Persönliche Homepage Prof. Dr. Larissa Seelbach |
"Augustine in no way doubted the image-bearing of the woman as homo, and from that point of view grappled with [(stand . . . vor)] the problem that in 1 Cor 11:7 Paul appeared to champion another understanding. There [Paul] says, 'For a man ought not to cover his head, since he is the image and glory of God; but woman is the glory of man.' According to this [passage] a pre-eminence over and against the woman would correspond to the man as image and glory of God. This Bible passage was of value to Augustine for its capacity to harmonize with [(galt es . . . in Einklang mit . . . zu bringen)] his own understanding of the image-bearing of the woman according to Gen 1:27. His decision to interpret 1 Cor 11:7 figuratively, and thereby to defend the wording of Gen 1:27, 'So God created man in his own image, in the image of God he created him; male and female he created them', was pathbreaking. Augustine saw in the outward distinction between man and woman an illustration of the differentiation within the human soul, independent of whether th[e soul in question] belongs to a man or to a woman.
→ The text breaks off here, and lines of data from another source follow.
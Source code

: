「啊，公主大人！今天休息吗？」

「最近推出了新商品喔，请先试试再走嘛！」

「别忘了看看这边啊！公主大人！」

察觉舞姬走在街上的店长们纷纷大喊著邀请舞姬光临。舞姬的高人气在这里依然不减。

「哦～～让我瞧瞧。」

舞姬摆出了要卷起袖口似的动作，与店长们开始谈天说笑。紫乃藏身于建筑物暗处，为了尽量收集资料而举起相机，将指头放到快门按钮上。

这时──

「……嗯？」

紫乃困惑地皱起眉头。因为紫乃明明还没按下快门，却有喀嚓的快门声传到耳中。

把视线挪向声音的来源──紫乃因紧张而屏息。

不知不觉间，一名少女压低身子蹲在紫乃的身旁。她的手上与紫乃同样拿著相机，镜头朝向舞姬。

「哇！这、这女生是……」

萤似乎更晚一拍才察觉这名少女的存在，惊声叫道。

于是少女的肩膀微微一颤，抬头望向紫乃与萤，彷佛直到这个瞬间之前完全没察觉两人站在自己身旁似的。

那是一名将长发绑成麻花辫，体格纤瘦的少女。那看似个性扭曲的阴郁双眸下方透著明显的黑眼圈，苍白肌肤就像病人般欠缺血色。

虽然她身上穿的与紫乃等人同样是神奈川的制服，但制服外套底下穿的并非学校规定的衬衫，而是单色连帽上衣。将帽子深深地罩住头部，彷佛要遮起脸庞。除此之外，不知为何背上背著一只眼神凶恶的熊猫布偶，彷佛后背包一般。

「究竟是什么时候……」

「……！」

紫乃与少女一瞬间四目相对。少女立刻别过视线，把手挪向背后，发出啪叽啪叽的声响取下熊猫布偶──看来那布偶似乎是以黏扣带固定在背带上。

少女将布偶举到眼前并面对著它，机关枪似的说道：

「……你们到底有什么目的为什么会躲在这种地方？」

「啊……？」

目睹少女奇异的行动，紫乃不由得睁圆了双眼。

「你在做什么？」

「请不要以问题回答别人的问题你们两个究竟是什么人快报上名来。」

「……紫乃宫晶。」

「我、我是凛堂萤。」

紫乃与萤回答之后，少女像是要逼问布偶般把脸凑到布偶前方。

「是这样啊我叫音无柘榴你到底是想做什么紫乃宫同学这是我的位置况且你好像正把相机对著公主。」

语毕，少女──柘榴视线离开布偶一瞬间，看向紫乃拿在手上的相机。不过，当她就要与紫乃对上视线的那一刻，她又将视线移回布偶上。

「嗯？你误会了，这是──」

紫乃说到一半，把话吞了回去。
"Within every human soul [there] was[, for Augustine at Gen. litt. 3.22/34-24/35, but] in every case figuratively speaking, a male and a female element [(ein jeweils bildlich zu verstehendes männliches und ein weibliches Element)]. Both [of these] elements [of the human soul] functioned with respect to one another as [did] man and woman in society. To the superordinate position of the man [in society] corresponded the function of the 'contemplation of eternal truth', [or] sapientia, and to the position of the woman [(der weiblichen Stellung) in society] appeared to correspond the subordinate 'management of temporal affairs', [or] scientia. The male [element] alone connoted sapientia [and] possessed direct access to the eternal and divine. And for this reason the man would—again in the figurative [(übertragenen)] sense—be [(wäre)] treated always [as] image-bearing [(gottebenbildlich)]. In the figurative [(übertragenen)] sense—[but] not in the real [(wirklichen) sense]!—the figurative [(figurativen)] woman, [and] therefore scientia, would rise to no image-bearing [(Gottebenbildlichkeit)]. The image-bearing of a real [(realen)] woman, whose asexual soul was the seat of [(beherbergt, harbored)] the figurative [(übertragenen)] male function, or sapientia, as well as the figurative [(übertragenen)] female function, or scientia, is not belittled [(geschmälert, diminished or curtailed)] by this intra-psychic distinction of function."
Larissa Carina Seelbach, "'Das webiliche Geschlecht ist ja kein Gebrechen, sondern Natur: Augustins Wertschätzung der Frau (the title, also (?), of a 302-page dissertation published in 2002), Augustinus-Studientag 2004, Toscanasaal der Residenz, Würzburg, as published on the Zentrum für Augustinus-Forschung website, but also on pp. 71-91 of Würde und Rolle der Frau in der Spätantike: Beiträge des II. Würzburger Augustinus-Studientages am 3. Juli 2004, ed. Cornelius Mayer unter Mitwirkung von Alexander Eisgrub =Res et signa 3 =Cassiacum 39, no. 3 (Würzburg, 2007).